LSTM Tools provides a high-performance framework for managing and processing sequential data, with a focus on time series analysis and preparation for machine learning models, as well as ease of use. Built on numpy's powerful array operations, the library offers significant advantages:

Approach

  • Hierarchical Data Structure: Organizes data in a logical progression from individual data points (Features) to complete windowed datasets (Chronicles), making it intuitive to work with time series at any level of abstraction.

  • Lazy Instantiation: Objects are created only when needed, minimizing memory overhead and processing time, particularly important for large datasets.

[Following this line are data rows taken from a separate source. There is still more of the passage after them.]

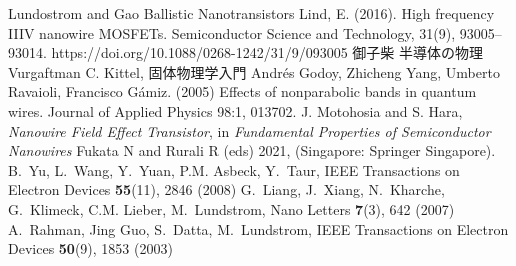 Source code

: \documentclass[11pt,uplatex,a4paper]{jsarticle}
\begin{document}
\begin{thebibliography}{99}
   Lundostrom and Gao Ballistic Nanotransistors
   ﻿Lind, E. (2016). High frequency III{\textendash}V nanowire MOSFETs. Semiconductor Science and Technology, 31(9), 93005–93014. https://doi.org/10.1088/0268-1242/31/9/093005
   御子柴 半導体の物理
   Vurgaftman
   C. Kittel, 固体物理学入門
   Andr\'es Godoy, Zhicheng Yang, Umberto Ravaioli, Francisco Gámiz. (2005) Effects of nonparabolic bands in quantum wires. Journal of Applied Physics 98:1, 013702.
  J. Motohosia and S. Hara, \textit{Nanowire Field Effect Transistor},
	 in {\em Fundamental Properties of Semiconductor
  Nanowires\/} Fukata N and Rurali R (eds) 2021, (Singapore: Springer Singapore).
B.~Yu, L.~Wang, Y.~Yuan, P.M. Asbeck, Y.~Taur, IEEE Transactions on Electron
  Devices \textbf{55}(11), 2846 (2008)
G.~Liang, J.~Xiang, N.~Kharche, G.~Klimeck, C.M. Lieber, M.~Lundstrom, Nano
  Letters \textbf{7}(3), 642 (2007)
A.~Rahman, {Jing Guo}, S.~Datta, M.~Lundstrom, IEEE Transactions on Electron
  Devices \textbf{50}(9), 1853 (2003)

\end{thebibliography}
\end{document}

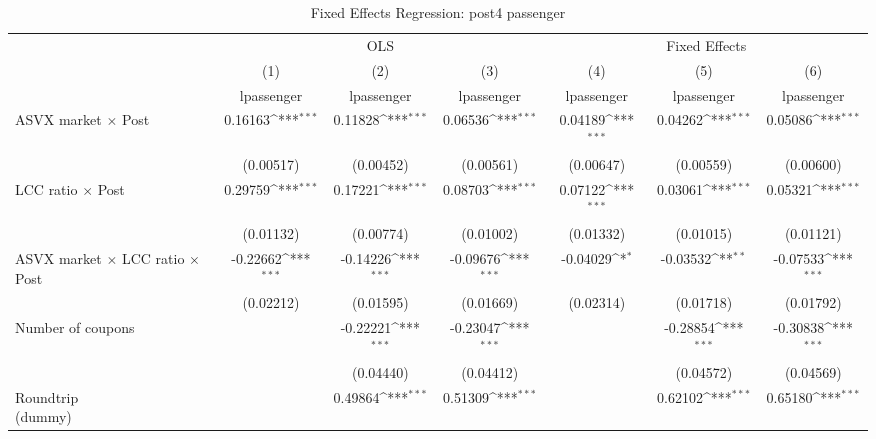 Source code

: \begin{table}[htbp]\centering
\def\sym#1{\ifmmode^{#1}\else\(^{#1}\)\fi}
\caption{Fixed Effects Regression: post4 passenger}
\begin{tabular}{l*{6}{c}}
\toprule
                    &\multicolumn{3}{c}{OLS}                                          &\multicolumn{3}{c}{Fixed Effects}                                \\\cmidrule(lr){2-4}\cmidrule(lr){5-7}
                    &\multicolumn{1}{c}{(1)}&\multicolumn{1}{c}{(2)}&\multicolumn{1}{c}{(3)}&\multicolumn{1}{c}{(4)}&\multicolumn{1}{c}{(5)}&\multicolumn{1}{c}{(6)}\\
                    &\multicolumn{1}{c}{lpassenger}&\multicolumn{1}{c}{lpassenger}&\multicolumn{1}{c}{lpassenger}&\multicolumn{1}{c}{lpassenger}&\multicolumn{1}{c}{lpassenger}&\multicolumn{1}{c}{lpassenger}\\
\midrule
ASVX market $\times$ Post&     0.16163\sym{***}&     0.11828\sym{***}&     0.06536\sym{***}&     0.04189\sym{***}&     0.04262\sym{***}&     0.05086\sym{***}\\
                    &   (0.00517)         &   (0.00452)         &   (0.00561)         &   (0.00647)         &   (0.00559)         &   (0.00600)         \\
\addlinespace
LCC ratio $\times$ Post&     0.29759\sym{***}&     0.17221\sym{***}&     0.08703\sym{***}&     0.07122\sym{***}&     0.03061\sym{***}&     0.05321\sym{***}\\
                    &   (0.01132)         &   (0.00774)         &   (0.01002)         &   (0.01332)         &   (0.01015)         &   (0.01121)         \\
\addlinespace
ASVX market $\times$ LCC ratio $\times$ Post&    -0.22662\sym{***}&    -0.14226\sym{***}&    -0.09676\sym{***}&    -0.04029\sym{*}  &    -0.03532\sym{**} &    -0.07533\sym{***}\\
                    &   (0.02212)         &   (0.01595)         &   (0.01669)         &   (0.02314)         &   (0.01718)         &   (0.01792)         \\
\addlinespace
Number of coupons   &                     &    -0.22221\sym{***}&    -0.23047\sym{***}&                     &    -0.28854\sym{***}&    -0.30838\sym{***}\\
                    &                     &   (0.04440)         &   (0.04412)         &                     &   (0.04572)         &   (0.04569)         \\
\addlinespace
\shortstack{Roundtrip \\ (dummy)}&                     &     0.49864\sym{***}&     0.51309\sym{***}&                     &     0.62102\sym{***}&     0.65180\sym{***}\\

\end{tabular}
\end{table}
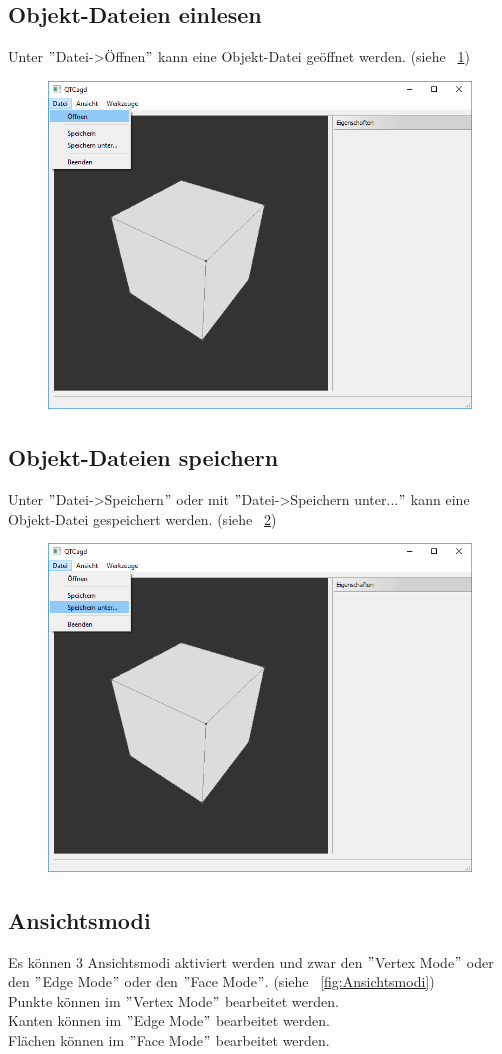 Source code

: \subsection{Objekt-Dateien einlesen}
Unter $"$Datei->Öffnen$"$ kann eine Objekt-Datei geöffnet werden. (siehe ~\ref{fig:DateiOeffnen})
\begin{figure}[ht!]
\centering
\includegraphics[width=0.6\linewidth]{content/pictures/0-DateiOeffnen}
\label{fig:DateiOeffnen}
\caption{}
\end{figure}
\subsection{Objekt-Dateien speichern}
Unter $"$Datei->Speichern$"$ oder mit $"$Datei->Speichern unter...$"$ kann eine Objekt-Datei gespeichert werden. (siehe ~\ref{fig:DateiSpeichern})

\begin{figure}[ht!]
	\centering
	\includegraphics[width=0.6\linewidth]{content/pictures/1-DateiSpeichern}
	\label{fig:DateiSpeichern}
	\caption{}
\end{figure}

\subsection{Ansichtsmodi}
Es können 3 Ansichtsmodi aktiviert werden und zwar den $"$Vertex Mode$"$ oder den $"$Edge Mode$"$ oder den $"$Face Mode$"$. (siehe ~\ref{fig:Ansichtsmodi})\\
Punkte können im $"$Vertex Mode$"$ bearbeitet werden.\\
Kanten können im $"$Edge Mode$"$ bearbeitet werden.\\
Flächen können im $"$Face Mode$"$ bearbeitet werden.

  • Attribute-based Access: Access features by name using standard attribute notation (sample.price instead of complex indexing), improving code readability and reducing errors.

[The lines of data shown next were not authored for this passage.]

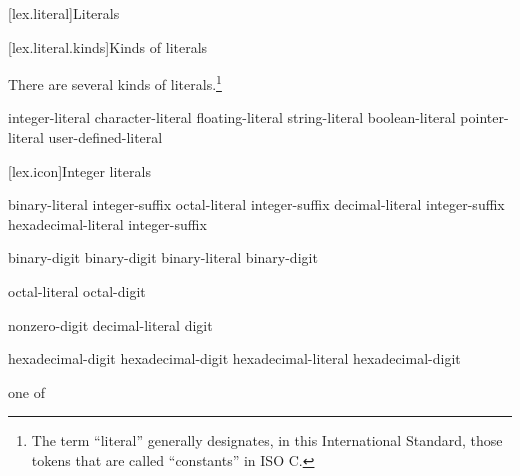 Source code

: [lex.literal]{Literals}%

[lex.literal.kinds]{Kinds of literals}

\pnum
{}%
%
There are several kinds of literals.\footnote{The term ``literal'' generally designates, in this
International Standard, those tokens that are called ``constants'' in
ISO C. }

\begin{bnf}
\br
    integer-literal\br
    character-literal\br
    floating-literal\br
    string-literal\br
    boolean-literal\br
    pointer-literal\br
    user-defined-literal
\end{bnf}

[lex.icon]{Integer literals}

%
\begin{bnf}
\br
    binary-literal integer-suffix\opt\br
    octal-literal integer-suffix\opt\br
    decimal-literal integer-suffix\opt\br
    hexadecimal-literal integer-suffix\opt
\end{bnf}

\begin{bnf}
\br
     binary-digit\br
     binary-digit\br
    binary-literal \opt binary-digit
\end{bnf}

\begin{bnf}
\br
    \br
    octal-literal \opt octal-digit
\end{bnf}

\begin{bnf}
\br
    nonzero-digit\br
    decimal-literal \opt digit
\end{bnf}

\begin{bnf}
\br
     hexadecimal-digit\br
     hexadecimal-digit\br
    hexadecimal-literal \opt hexadecimal-digit
\end{bnf}

\begin{bnf}
\br
    \br
\end{bnf}

\begin{bnf}
 \textnormal{one of}\br
\end{bnf}

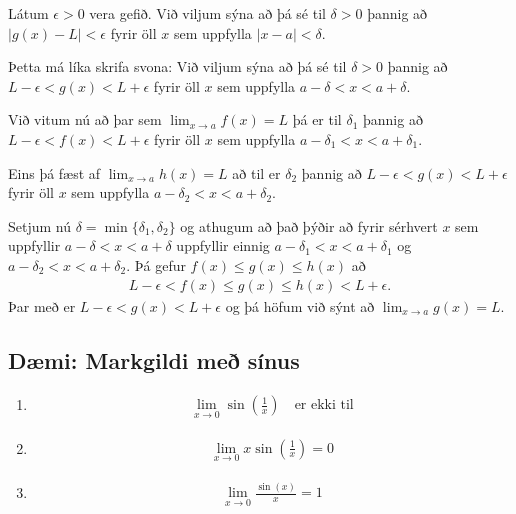 \documentclass[b5paper,10pt,icelandic]{sphinxmanual}
\begin{document}

Látum \(\epsilon>0\) vera gefið. Við viljum sýna að þá sé til \(\delta>0\) þannig
að \(|g(x)-L|<\epsilon\) fyrir öll \(x\) sem uppfylla \(|x-a|<\delta\).

Þetta má líka skrifa svona:
Við viljum sýna að þá sé til \(\delta>0\) þannig
að \(L-\epsilon<g(x)<L+\epsilon\) fyrir öll \(x\) sem uppfylla \(a-\delta < x<a+\delta\).

Við vitum nú að þar sem \(\lim_{x\to a} f(x) = L\) þá er til \(\delta_1\)
þannig að \(L-\epsilon<f(x)<L+\epsilon\) fyrir öll \(x\) sem uppfylla \(a-\delta_1 < x<a+\delta_1\).

Eins þá fæst af \(\lim_{x\to a} h(x) = L\) að til er \(\delta_2\)
þannig að \(L-\epsilon<g(x)<L+\epsilon\) fyrir öll \(x\) sem uppfylla \(a-\delta_2 < x<a+\delta_2\).

Setjum nú \(\delta = \min\{\delta_1,\delta_2\}\) og athugum að það þýðir að fyrir sérhvert \(x\) sem
uppfyllir \(a-\delta < x < a+\delta\) uppfyllir einnig \(a-\delta_1 < x<a+\delta_1\)
og \(a-\delta_2 < x<a+\delta_2\). Þá gefur \(f(x)\leq g(x)\leq h(x)\) að
\begin{equation*}
\begin{split}L-\epsilon<f(x) \leq g(x) \leq h(x) < L+\epsilon.\end{split}
\end{equation*}
Þar með er \(L-\epsilon < g(x) < L+\epsilon\) og þá höfum við sýnt að
\(\lim_{x\to a} g(x) = L\).


\subsection{Dæmi: Markgildi með sínus}
\label{\detokenize{kafli02:daemi-markgildi-me-sinus}}\begin{enumerate}
\item {} \begin{equation*}
\begin{split}\lim_{x\to 0} \sin\left(\frac 1x\right) \quad \text{er ekki til}\end{split}
\end{equation*}
\item {} \begin{equation*}
\begin{split}\lim_{x\to 0} x\sin\left(\frac 1x\right) = 0\end{split}
\end{equation*}
\item {} \begin{equation*}
\begin{split}\lim_{x \to 0} \frac{\sin(x)}{x} = 1\end{split}
\end{equation*}
\end{enumerate}
\end{document}
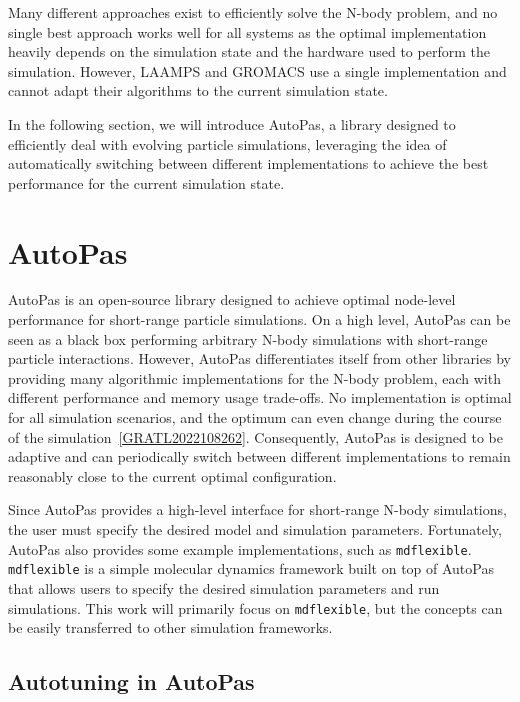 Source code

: Many different approaches exist to efficiently solve the N-body problem, and no single best approach works well for all systems as the optimal implementation heavily depends on the simulation state and the hardware used to perform the simulation. However, LAAMPS and GROMACS use a single implementation and cannot adapt their algorithms to the current simulation state.

In the following section, we will introduce AutoPas, a library designed to efficiently deal with evolving particle simulations, leveraging the idea of automatically switching between different implementations to achieve the best performance for the current simulation state.

\section{AutoPas}

AutoPas is an open-source library designed to achieve optimal node-level performance for short-range particle simulations. On a high level, AutoPas can be seen as a black box performing arbitrary N-body simulations with short-range particle interactions. However, AutoPas differentiates itself from other libraries by providing many algorithmic implementations for the N-body problem, each with different performance and memory usage trade-offs. No implementation is optimal for all simulation scenarios, and the optimum can even change during the course of the simulation~\autoref{GRATL2022108262}. Consequently, AutoPas is designed to be adaptive and can periodically switch between different implementations to remain reasonably close to the current optimal configuration.

Since AutoPas provides a high-level interface for short-range N-body simulations, the user must specify the desired model and simulation parameters. Fortunately, AutoPas also provides some example implementations, such as \texttt{\gls{mdflexible}}. \texttt{\gls{mdflexible}} is a simple molecular dynamics framework built on top of AutoPas that allows users to specify the desired simulation parameters and run simulations. This work will primarily focus on \texttt{\gls{mdflexible}}, but the concepts can be easily transferred to other simulation frameworks.

\subsection{Autotuning in AutoPas}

  • Seamless ML Integration: Direct conversion to PyTorch and TensorFlow tensors, with utilities for creating training-ready datasets.

Performance and Efficiency

  • Optimized Windowing: Fast window creation using numpy's stride tricks, avoiding unnecessary copying of data, allowing efficient handling of datasets with millions of points.

  • Vectorized Operations: Statistical calculations leverage numpy's vectorized operations for high performance, up to 100x faster than iterative approaches.

  • Memory Efficiency: The custom numpy subclassing approach maintains a balance between memory usage and performance, with data stored in optimized numpy arrays while providing a friendly API.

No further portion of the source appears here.